Dental problems are one of the most common problems among rabbits. A normal set of rabbit teeth include 6 incisors, two of which are peg incisors and 20 molars. The peg incisors are located in the top jaw behind the upper incisors. The incisors are designed for tearing food and cutting it into pieces. The molars on the other hand are there to grind the food. Unlike dogs and cats, rabbits’ teeth continue growing throughout their lives; the incisors can grow up to 2.5 mm per week. The right kind of food will ensure the correct balance between loss due to wear and tear and the new growth.

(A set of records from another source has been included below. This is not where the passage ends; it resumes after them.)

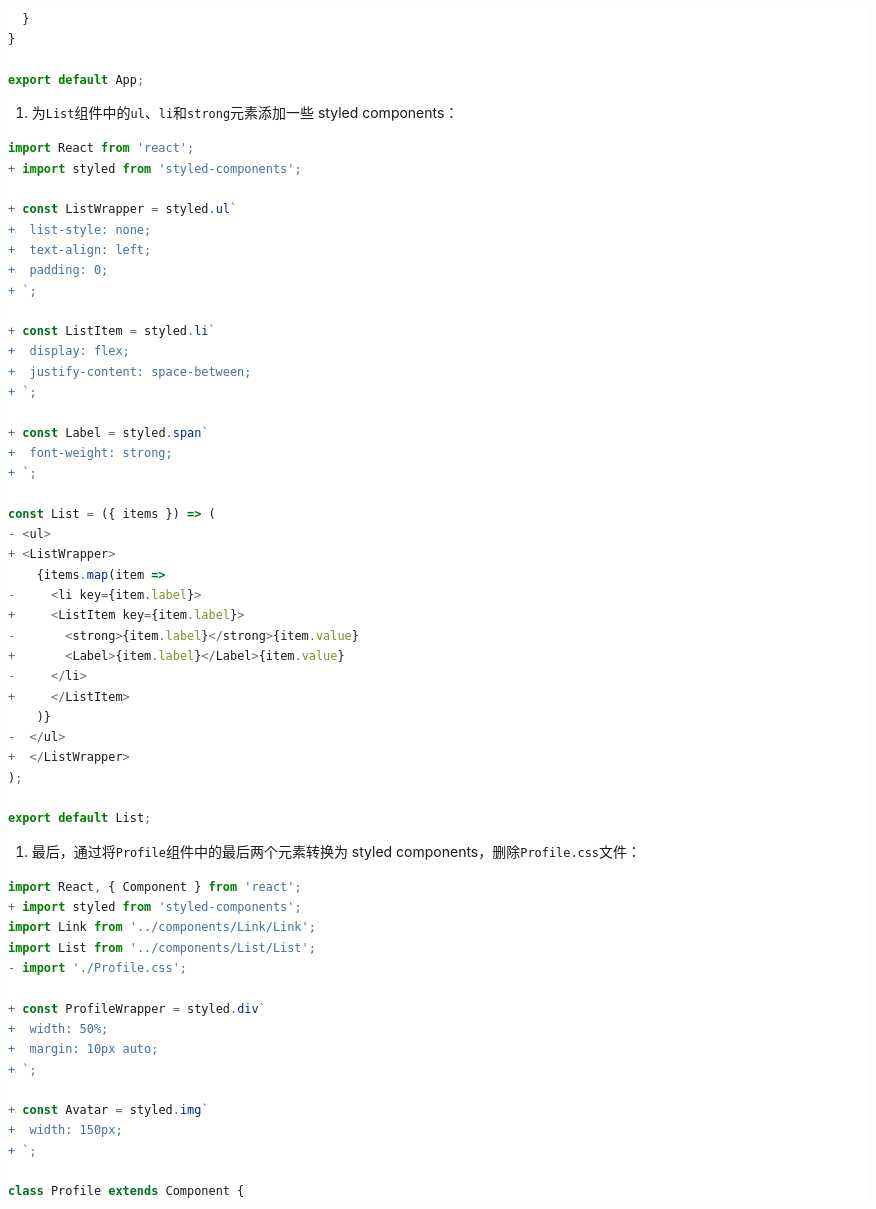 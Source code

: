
 ```jsx
  }
}

export default App;
```

1.  为`List`组件中的`ul`、`li`和`strong`元素添加一些 styled components：

```jsx
import React from 'react';
+ import styled from 'styled-components';

+ const ListWrapper = styled.ul`
+  list-style: none;
+  text-align: left;
+  padding: 0;
+ `;

+ const ListItem = styled.li`
+  display: flex;
+  justify-content: space-between;
+ `;

+ const Label = styled.span`
+  font-weight: strong;
+ `;

const List = ({ items }) => (
- <ul>
+ <ListWrapper>
    {items.map(item =>
-     <li key={item.label}>
+     <ListItem key={item.label}>
-       <strong>{item.label}</strong>{item.value}
+       <Label>{item.label}</Label>{item.value}
-     </li>
+     </ListItem>
    )}
-  </ul>
+  </ListWrapper>
);

export default List;
```

1.  最后，通过将`Profile`组件中的最后两个元素转换为 styled components，删除`Profile.css`文件：

```jsx
import React, { Component } from 'react';
+ import styled from 'styled-components';
import Link from '../components/Link/Link';
import List from '../components/List/List';
- import './Profile.css';

+ const ProfileWrapper = styled.div`
+  width: 50%;
+  margin: 10px auto;
+ `;

+ const Avatar = styled.img`
+  width: 150px;
+ `;

class Profile extends Component {

```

Problems arise when teeth do not wear down as they are supposed to. This can affect incisors as well as molars. Sometimes both of them at the same time. When incisors do not wear down enough and continue growing you get what we call “incisor overgrowth”. The incisors that continue growing, try to find a way out and curl around. They can injure the lips of the rabbit. The rabbit also has difficulty eating its food. When the molars are not sufficiently ground down, “spikes” form. And because there is no gradual grinding taking place, the edges of the teeth get longer compared to the rest of the tooth. And these spikes prick the rabbit’s tongue and cheeks. This causes a lot of pain and discomfort for the animal. In serious cases the molars can even form a bridge in the mouth. The roots of the molars can also grow into the bone and put pressure on the eyes or create swellings in the lower jaw.